S-nitrosation of protein cysteines has been recognised as a crucial mechanism mediating the biological activity of nitric oxide (NO). Here, we review the current knowledge on the enzymatic machinery mediating protein S-denitrosation in plants, a key process that modulates S-nitrosothiol levels within NO redox signalling pathways. Three major enzymatic systems are characterised: the NADPH-dependent thioredoxin system, S-nitrosoglutathione reductase (GSNOR), and aldo-keto reductases (AKRs). Protein S-nitrosothiols are reduced via dithiol-disulfide exchange mechanisms catalysed by thioredoxins, which are re-reduced by NADPH-dependent thioredoxin reductases. GSNO, the principal low-molecular-weight S-nitrosothiol, is degraded by GSNOR, indirectly modulating the global S-nitrosation status. This process is tightly regulated via reversible oxidative and nitrosative modifications of GSNOR's cysteine residues. In the absence or impairment of GSNOR activity, compensatory GSNO catabolism is mediated by upregulated AKR isoforms exhibiting NADPH-dependent GSNO reductase activity. The physiological and developmental relevance of protein denitrosation is examined in the context of root morphogenesis, gametophytic development, and immune responses, where S-denitrosation has been demonstrated to modulate the activity, stability, and subcellular localisation of key regulatory proteins.
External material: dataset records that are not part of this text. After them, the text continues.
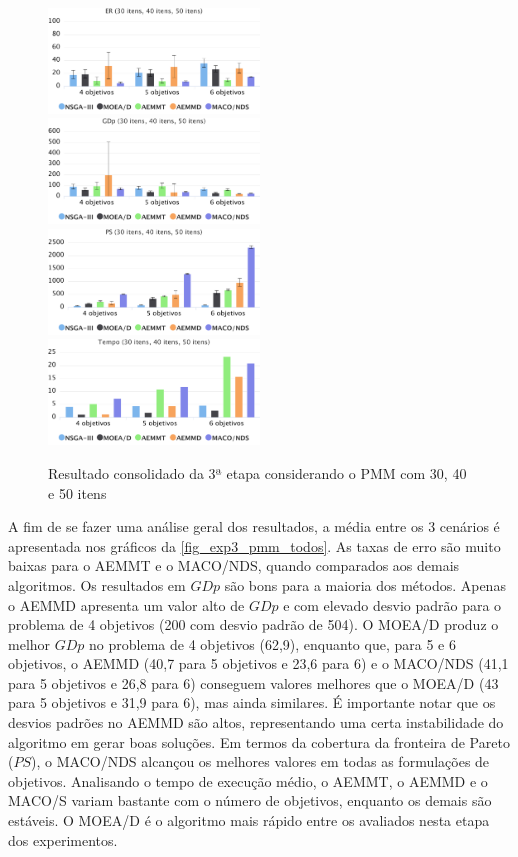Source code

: \begin{figure}[!htbp]
	\includegraphics[width=0.5\textwidth]{cap_experimentos/figs/etapa3/er-mkp-todos}
	\includegraphics[width=0.5\textwidth]{cap_experimentos/figs/etapa3/gd-mkp-todos}
	\includegraphics[width=0.5\textwidth]{cap_experimentos/figs/etapa3/ps-mkp-todos}
	\includegraphics[width=0.5\textwidth]{cap_experimentos/figs/etapa3/time-mkp-todos}
	\caption{\label{fig_exp3_pmm_todos}Resultado consolidado da 3ª etapa considerando o PMM com 30, 40 e 50 itens}
\end{figure}

A fim de se fazer uma análise geral dos resultados, a média entre os 3 cenários é apresentada nos gráficos da \autoref{fig_exp3_pmm_todos}. As taxas de erro são muito baixas para o AEMMT e o MACO/NDS, quando comparados aos demais algoritmos. Os resultados em $GDp$ são bons para a maioria dos métodos. Apenas o AEMMD apresenta um valor alto de $GDp$ e com elevado desvio padrão para o problema de 4 objetivos (200 com desvio padrão de 504). O MOEA/D produz o melhor $GDp$ no problema de 4 objetivos (62,9), enquanto que, para 5 e 6 objetivos, o AEMMD (40,7 para 5 objetivos e 23,6 para 6) e o MACO/NDS (41,1 para 5 objetivos e 26,8 para 6) conseguem valores melhores que o MOEA/D (43 para 5 objetivos e 31,9 para 6), mas ainda similares. É importante notar que os desvios padrões no AEMMD são altos, representando uma certa instabilidade do algoritmo em gerar boas soluções. Em termos da cobertura da fronteira de Pareto ($PS$), o MACO/NDS alcançou os melhores valores em todas as formulações de objetivos. Analisando o tempo de execução médio, o AEMMT, o AEMMD e o MACO/S variam bastante com o número de objetivos, enquanto os demais são estáveis. O MOEA/D é o algoritmo mais rápido entre os avaliados nesta etapa dos experimentos.

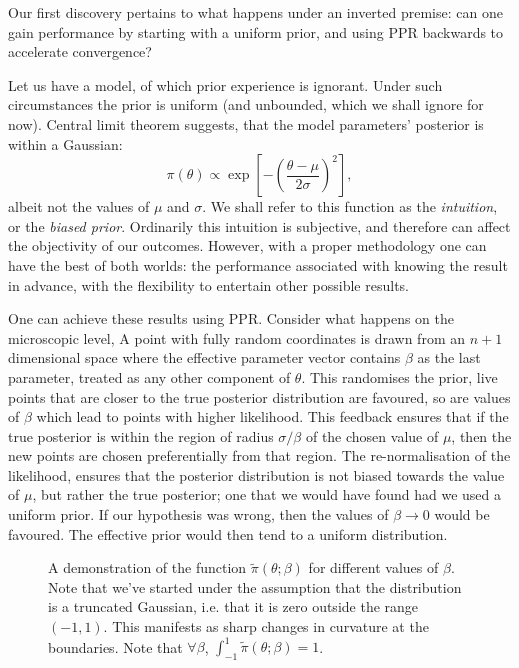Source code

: \documentclass[usenatbib]{mnras}
\begin{document}
Our first discovery pertains to what happens under an inverted
premise: can one gain performance by starting with a uniform prior,
and using PPR backwards to accelerate convergence?

Let us have a model, of which prior experience is ignorant. Under
such circumstances the prior is uniform (and unbounded, which we
shall ignore for now). Central limit theorem suggests, that the
model parameters' posterior is within a Gaussian:
\begin{equation}
 \pi (\theta) \propto \exp \left[-\left(\frac{\theta - \mu}{2\sigma}\right)^{2} \right],
\end{equation}
albeit not the values of \(\mu\) and \(\sigma\). We shall refer to
this function as the \emph{intuition}, or the \emph{biased prior}. Ordinarily
this intuition is subjective, and therefore can affect the
objectivity of our outcomes. However, with a proper methodology one
can have the best of both worlds: the performance associated with
knowing the result in advance, with the flexibility to entertain
other possible results.

One can achieve these results using PPR. Consider what happens on
the microscopic level, A point with fully random coordinates is
drawn from an \(n+1\) dimensional space where the effective
parameter vector contains \(\beta\) as the last parameter, treated
as any other component of \(\theta\). This randomises the prior, live
points that are closer to the true posterior distribution are
favoured, so are values of \(\beta\) which lead to points with
higher likelihood.  This feedback ensures that if the true
posterior is within the region of radius \(\sigma / \beta\) of the
chosen value of \(\mu\), then the new points are chosen
preferentially from that region. The re-normalisation of the
likelihood, ensures that the posterior distribution is not biased
towards the value of \(\mu\), but rather the true posterior; one
that we would have found had we used a uniform prior. If our
hypothesis was wrong, then the values of \(\beta \rightarrow 0\)
would be favoured. The effective prior would then tend to a uniform
distribution.

\begin{figure}
 
\caption{\label{org6734025}
A demonstration of the function \(\tilde{\pi}(\theta; \beta)\) for different values of \(\beta\). Note that we've started under the assumption that the distribution is a truncated Gaussian, i.e. that it is zero outside the range \((-1, 1)\). This manifests as sharp changes in curvature at the boundaries. Note that \(\forall \beta\), \(\int_{-1}^{1}\tilde{\pi}(\theta; \beta) = 1\).}
\end{figure}
\end{document}
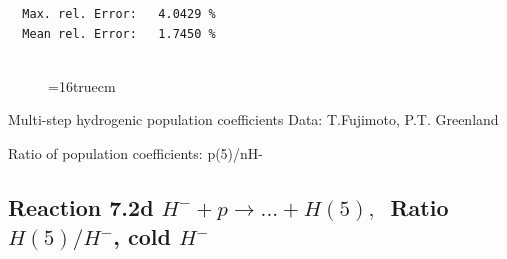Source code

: \documentclass[12pt,dvips]{article}
\begin{document}
\begin{small}
\begin{verbatim}
  Max. rel. Error:   4.0429 %
  Mean rel. Error:   1.7450 %


\end{verbatim}\end{small}
\begin{figure} \label{7.2c}
\epsfxsize=16truecm
\end{figure}
\newpage

 Multi-step hydrogenic population coefficients
 Data: T.Fujimoto, P.T. Greenland

 Ratio of population coefficients: p(5)/nH-

\subsection{
Reaction 7.2d $ H^- + p \rightarrow ...+ H(5) , \  $
Ratio $H(5)/H^- $, cold $H^-$
}
\end{document}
Moreover, pathogen-derived effectors targeting denitrosylases such as GSNOR have been implicated in virulence strategies to disrupt NO homeostasis. Denitrosation represents a critical regulatory node in NO redox signalling, with spatial and temporal specificity yet to be fully elucidated. Further elucidation of the enzymatic substrate specificity, subcellular localisation, and cross-regulatory mechanisms under both physiological and stress conditions is required to fully define the role of denitrosation in plant redox biology.